The video decoder needs both a digital and analog 1.8V rail. Also, the board is designed to be compatible with both the T and GT versions of the EPM570 CPLD. The GT version needs an additional 1.8V core voltage while the T version has an internal regulator for its core voltage. To reduce noise the digital and analog voltage lines will have an LC low-pass filter.
CPLD
Because the digital video signal produced by the video decoder is too fast for a simple microcontroller like the AVR a CPLD is used to process the video signal into a format the microcontroller can handle. A CPLD from Altera's MAX II series will be used, the EPM570 with 570 logic elements. While a CPLD does not have as much logic elements as a FPGA it is sufficient to do the very simple operations with the video data required for the applications of Chameleon. To reduce costs and the need for a separate configuration memory, a CPLD was chosen over an FPGA. The CPLD will contain a video scaler that scales the large video images down to a small matrix of average colors (probably 8x8).
Another task for the CPLD will be the hardware PWM channels. Since AVR microcontrollers only have a few PWM channels and software PWM is difficult because of the computation time for the lighting algorithms itself the CPLD will take care of this.
The PWM controllers will drive on board power FETs so that it can directly drive the low side of LEDs and CCFLs. For most purposes this is the easiest way to connect the lights. The logic PWM outputs will also be available directly so that other light configurations can be connected with custom hardware.
IRLML2502 N-Channel MOSFETs are used for the PWM outputs. They are capable of handling several amps but are low cost and come in a small SOT-23 package.
USB connection
An FT232R from FTDI makes it possible to connect the board with a PC. The standard serial connection it provides is used to communicate with the AVR. PC software will be written to change settings and color profiles for the board.
The FT232R is also used to program the AVR, and indirectly the CPLD. Using its synchronous bitbang mode the AVR can be programmed and updated without the need of an AVR programmer. Unlike standard bitbanging over USB, synchronous bitbang is actually quite fast and should be able to program the AVR in a short time. The CPLD will be programmed via a boot loader in the AVR and the USB connection so that no special programmers are needed for the CPLD either.
The FT232R USB-serial converter chip will provide the USB connection. It has several other lines connected to the ISP programming pins of the AVR so that the microcontroller can be programmed over USB without the need of a programmer or any additional hardware.
Microcontroller
For the main lighting algorithm an Atmel AVR will be used. The ATmega324P device will provide sufficient flash memory and I/O pins. The board will be designed to be compatible with the ATmega32 as well. The AVR receives the reduced color matrix from the CPLD and applies an algorithm to it to produce the final colors. It controls the PWM controller in the CPLD to drive the LEDs or CCFLs.

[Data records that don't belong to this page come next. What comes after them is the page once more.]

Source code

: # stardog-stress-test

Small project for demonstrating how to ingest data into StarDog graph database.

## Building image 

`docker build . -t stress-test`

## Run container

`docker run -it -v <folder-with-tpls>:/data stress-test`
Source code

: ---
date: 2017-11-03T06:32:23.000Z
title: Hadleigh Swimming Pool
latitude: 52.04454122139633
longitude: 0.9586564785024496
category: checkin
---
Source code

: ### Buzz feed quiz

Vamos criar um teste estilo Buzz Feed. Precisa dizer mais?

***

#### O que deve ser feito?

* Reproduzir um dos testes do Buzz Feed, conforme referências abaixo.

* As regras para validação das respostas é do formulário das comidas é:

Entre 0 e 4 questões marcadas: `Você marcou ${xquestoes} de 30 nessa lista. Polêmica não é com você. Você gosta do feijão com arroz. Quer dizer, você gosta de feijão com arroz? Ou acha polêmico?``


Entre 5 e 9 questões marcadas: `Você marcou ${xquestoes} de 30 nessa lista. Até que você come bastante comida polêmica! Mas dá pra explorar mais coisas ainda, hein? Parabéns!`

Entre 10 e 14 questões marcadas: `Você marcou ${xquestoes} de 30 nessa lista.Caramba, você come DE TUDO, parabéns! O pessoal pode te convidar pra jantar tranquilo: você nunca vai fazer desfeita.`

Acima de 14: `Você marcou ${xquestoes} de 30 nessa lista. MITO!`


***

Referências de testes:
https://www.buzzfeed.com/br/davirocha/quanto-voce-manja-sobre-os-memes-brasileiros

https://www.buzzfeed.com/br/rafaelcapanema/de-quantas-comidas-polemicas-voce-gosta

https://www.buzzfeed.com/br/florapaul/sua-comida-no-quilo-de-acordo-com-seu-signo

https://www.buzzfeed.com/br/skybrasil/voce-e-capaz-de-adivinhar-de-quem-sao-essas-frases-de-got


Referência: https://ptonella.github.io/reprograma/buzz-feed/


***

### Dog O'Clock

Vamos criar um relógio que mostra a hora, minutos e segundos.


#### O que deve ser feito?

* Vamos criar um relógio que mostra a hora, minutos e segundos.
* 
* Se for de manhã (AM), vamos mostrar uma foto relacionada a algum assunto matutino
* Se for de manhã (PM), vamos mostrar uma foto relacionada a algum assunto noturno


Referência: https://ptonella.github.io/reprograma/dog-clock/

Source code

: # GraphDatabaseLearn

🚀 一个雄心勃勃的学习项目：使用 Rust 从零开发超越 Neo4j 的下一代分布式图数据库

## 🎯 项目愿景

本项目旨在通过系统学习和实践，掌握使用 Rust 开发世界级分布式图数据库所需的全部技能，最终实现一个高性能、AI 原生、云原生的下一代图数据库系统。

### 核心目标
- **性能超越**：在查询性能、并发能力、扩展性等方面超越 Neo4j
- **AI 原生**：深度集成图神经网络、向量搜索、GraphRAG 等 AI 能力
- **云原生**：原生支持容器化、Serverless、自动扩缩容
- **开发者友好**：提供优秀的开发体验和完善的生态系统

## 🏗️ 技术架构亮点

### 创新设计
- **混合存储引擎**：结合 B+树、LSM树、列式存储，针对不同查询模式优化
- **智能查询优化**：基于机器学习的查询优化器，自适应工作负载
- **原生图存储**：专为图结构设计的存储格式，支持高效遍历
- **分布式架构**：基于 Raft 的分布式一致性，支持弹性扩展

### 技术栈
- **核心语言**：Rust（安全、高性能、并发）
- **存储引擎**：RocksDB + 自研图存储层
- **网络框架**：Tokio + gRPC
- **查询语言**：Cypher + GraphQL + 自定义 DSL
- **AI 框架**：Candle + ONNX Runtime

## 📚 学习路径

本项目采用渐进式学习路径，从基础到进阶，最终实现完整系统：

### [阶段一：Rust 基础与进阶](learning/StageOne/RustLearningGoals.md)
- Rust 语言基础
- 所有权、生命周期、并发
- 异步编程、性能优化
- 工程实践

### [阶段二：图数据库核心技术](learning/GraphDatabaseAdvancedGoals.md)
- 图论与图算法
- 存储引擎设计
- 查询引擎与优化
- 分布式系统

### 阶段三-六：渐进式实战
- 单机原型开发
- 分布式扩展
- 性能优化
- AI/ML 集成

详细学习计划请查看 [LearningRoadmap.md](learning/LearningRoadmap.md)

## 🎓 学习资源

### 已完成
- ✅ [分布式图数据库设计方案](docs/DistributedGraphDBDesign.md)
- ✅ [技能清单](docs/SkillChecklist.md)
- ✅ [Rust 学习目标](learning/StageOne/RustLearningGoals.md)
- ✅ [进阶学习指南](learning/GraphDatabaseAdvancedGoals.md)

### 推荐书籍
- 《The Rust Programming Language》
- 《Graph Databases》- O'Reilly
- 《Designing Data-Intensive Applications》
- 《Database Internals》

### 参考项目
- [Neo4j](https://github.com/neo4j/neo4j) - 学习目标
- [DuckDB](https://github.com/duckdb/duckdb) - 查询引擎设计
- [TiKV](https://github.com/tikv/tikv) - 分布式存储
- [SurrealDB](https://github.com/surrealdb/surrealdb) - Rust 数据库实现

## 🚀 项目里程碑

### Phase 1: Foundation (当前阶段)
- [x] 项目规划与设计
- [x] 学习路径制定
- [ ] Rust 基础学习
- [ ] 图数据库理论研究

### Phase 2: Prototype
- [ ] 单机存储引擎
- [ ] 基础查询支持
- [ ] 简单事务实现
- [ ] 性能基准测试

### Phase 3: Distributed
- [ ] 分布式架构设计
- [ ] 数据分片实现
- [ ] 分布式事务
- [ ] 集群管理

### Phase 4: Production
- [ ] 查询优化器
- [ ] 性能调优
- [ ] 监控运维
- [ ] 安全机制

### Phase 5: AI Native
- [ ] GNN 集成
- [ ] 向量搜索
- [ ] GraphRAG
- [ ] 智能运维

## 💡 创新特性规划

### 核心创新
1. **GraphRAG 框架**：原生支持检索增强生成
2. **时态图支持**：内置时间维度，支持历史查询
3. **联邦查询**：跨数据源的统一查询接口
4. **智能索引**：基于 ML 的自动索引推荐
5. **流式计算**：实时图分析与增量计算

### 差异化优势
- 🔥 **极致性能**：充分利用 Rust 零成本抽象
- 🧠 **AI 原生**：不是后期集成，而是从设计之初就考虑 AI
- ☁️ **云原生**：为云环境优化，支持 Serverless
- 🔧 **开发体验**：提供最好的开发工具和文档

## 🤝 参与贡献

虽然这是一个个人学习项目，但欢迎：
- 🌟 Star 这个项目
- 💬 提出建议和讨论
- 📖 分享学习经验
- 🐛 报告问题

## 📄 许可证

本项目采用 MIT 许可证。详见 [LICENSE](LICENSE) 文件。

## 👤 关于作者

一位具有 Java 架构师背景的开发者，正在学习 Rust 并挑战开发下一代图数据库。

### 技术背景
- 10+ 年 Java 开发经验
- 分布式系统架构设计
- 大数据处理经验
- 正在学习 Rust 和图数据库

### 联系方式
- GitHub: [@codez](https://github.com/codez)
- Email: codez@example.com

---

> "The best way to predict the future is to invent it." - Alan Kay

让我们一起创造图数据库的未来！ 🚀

The AVR in the prototype will be an ATmega32. In the final design this will likely be changed to the pin compatible, newer and cheaper ATmega324P. The clock will run at 8Mhz, the maximum for an ATmega32 at 3.3V (although the ATmega324P can handle 10Mhz at this voltage). CLRDATA is an 8-bit parallel interface that is used to read the color matrix from the CPLD. Furthermore it has some other connections to the CPLD as well as a serial interface (TXD, RXD, RTS and CTS (not shown)).
The EPM's power connections (VCCINT) are connected via 0 ohm option resistors to connect either to 3.3V (VCC) or the digital 1.8V line, depending on which version of the CPLD is used (GT or T).